To improve the effectiveness and efficiency of the service provided to inpatients at GRC, by achieving the following objectives.

  • 5% increase in patient experience from 80% to 85% by August 2020.
  • 11% reduction in average length of stay for Reconditioning patients from 19 days to 17 days by August 2020.
  • Improve functional outcomes by an 11% increase in average Functional Independence Measure (FIM) motor score change for GRC patients from 17 to 19 points.

Benefits

For patients

  • Improved communication of the expectations of rehabilitation to patients, through provision of an innovative approach that is engaging and relevant.
  • Reduction of the mismatch between patient and carer and staff expectations.
  • Improved experience at GRC.
  • Timely referrals and early identification of barriers to meeting patients’ goals and discharge plans.
  • Improved quality of life with earlier resumption of normal living.

For staff

  • Standardised processes.
  • Increased awareness of rehabilitation outcomes and benchmarks.
  • Improved accuracy in data reporting.
  • Increased staff satisfaction from improved collaboration and early involvement in project activities.

For the healthcare system

  • Reduced wait times for admission to GRC and improving patient flow from acute care to rehabilitation.
  • A more cost-efficient service, demonstrated by improved functional gains to length of stay.
  • Increased GRC’s credibility as a rehabilitation provider.

Background

Rehabilitation is a vital aspect in the recovery process after illness or injury. It aims to minimise and/or prevent disability, improve health outcomes, reduce disease burden, reduce costs of social services, improve one’s participation in life, and improve quality of life.1

A service review in 2019 highlighted that patients admitted to GRC for rehabilitation were staying longer, and functional outcomes were less than those in comparable services within Northern Sydney Health District. In the financial year 2018-19, patients classified for rehabilitation due to reconditioning following illness made up the largest population seen in GRC (41%). This group of patients had longer average length of stay by three days compared to a district peer hospital, and also longer than national benchmark targets. Unfortunately, in the financial year 2018-19, GRC patients made lower functional improvements by scoring two points less (FIM average motor score change) than other district rehabilitation services.

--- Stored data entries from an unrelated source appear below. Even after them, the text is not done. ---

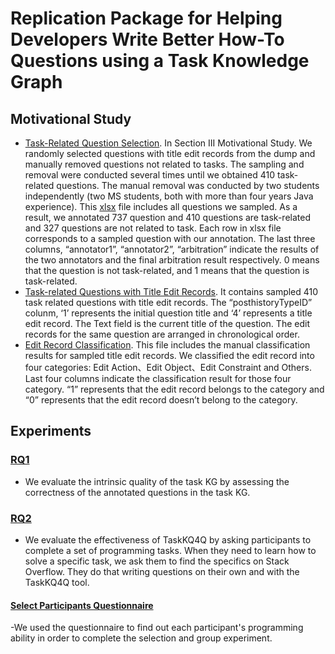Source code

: # Replication Package for Helping Developers Write Better How-To Questions using a Task Knowledge Graph

## Motivational Study

- [Task-Related Question Selection](https://github.com/taskKG/taskKG.github.io/blob/main/task_post_data/Task-Related_Question_Selection.xlsx). In Section III Motivational Study. We randomly selected questions with title edit records from the dump and manually removed questions not related to tasks. The sampling and removal were conducted several times until we obtained 410 task-related questions. The manual removal was conducted by two students independently (two MS students, both with more than four years Java experience). This [xlsx](https://github.com/taskKG/taskKG.github.io/blob/main/task_post_data/Task-Related_Question_Selection.xlsx) file includes all questions we sampled. As a result, we annotated 737 question and 410 questions are task-related and 327 questions are not related to task. Each row in xlsx file corresponds to a sampled question with our annotation. The last three columns, “annotator1”, “annotator2”, “arbitration” indicate the results of the two annotators and the final arbitration result respectively. 0 means that the question is not task-related, and 1 means that the question is task-related.
- [Task-related Questions with Title Edit Records](https://github.com/taskKG/taskKG.github.io/blob/main/task_post_data/Task-related_Questions_with_Title_Edit_Records.xlsx). It contains sampled 410 task related questions with title edit records. The “posthistoryTypeID” colunm, ‘1’ represents the initial question title and ‘4’ represents a title edit record. The Text field is the current title of the question. The edit records for the same question are arranged in chronological order. 
- [Edit Record Classification](https://github.com/taskKG/taskKG.github.io/blob/main/task_post_data/Edit_Record_Classification.xlsx). This file includes the manual classification results for sampled title edit records. We classified the edit record into four categories: Edit Action、Edit Object、Edit Constraint and Others. Last four columns indicate the classification result for those four category. “1” represents that the edit record belongs to the category and “0” represents that the edit record doesn’t belong to the category.

## Experiments
### [RQ1](https://github.com/taskKG/taskKG.github.io/blob/main/RQ/RQ1.replication.xlsx)
- We evaluate the intrinsic quality of the task KG by assessing the correctness of the annotated questions in the task KG. 

### [RQ2](https://github.com/taskKG/taskKG.github.io/blob/main/RQ/RQ2.replication.xlsx)
-  We evaluate the effectiveness of TaskKQ4Q by asking participants to complete a set of programming tasks. When they need to learn how to solve a specific task, we ask them to find the specifics on Stack Overflow. They do that writing questions on their own and with the TaskKQ4Q tool. 
#### [Select Participants Questionnaire](https://github.com/taskKG/taskKG.github.io/blob/main/experiments/TaskKGQuestion.docx)
-We used the questionnaire to find out each participant's programming ability in order to complete the selection and group experiment.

Delaying the patients’ resumption to normal living in the community and at a poorer functional level, will reduce quality of life. Staying in hospital longer also runs the risk of acquiring healthcare associated infections, furthering a longer recovery time, illness and longer stay.2-3

Not only will this increase cost to the hospital, longer length of stays in rehabilitation will have an impact on patient flow within the healthcare system. A decreased bed availability will lead to unnecessary bed occupancy days in acute care.4

Implementation

Focus areas

Three key focus areas were identified to have greatest impact on GRC outcomes.

  1. Communication to patients and carers regarding rehabilitation expectations and the rehabilitation journey.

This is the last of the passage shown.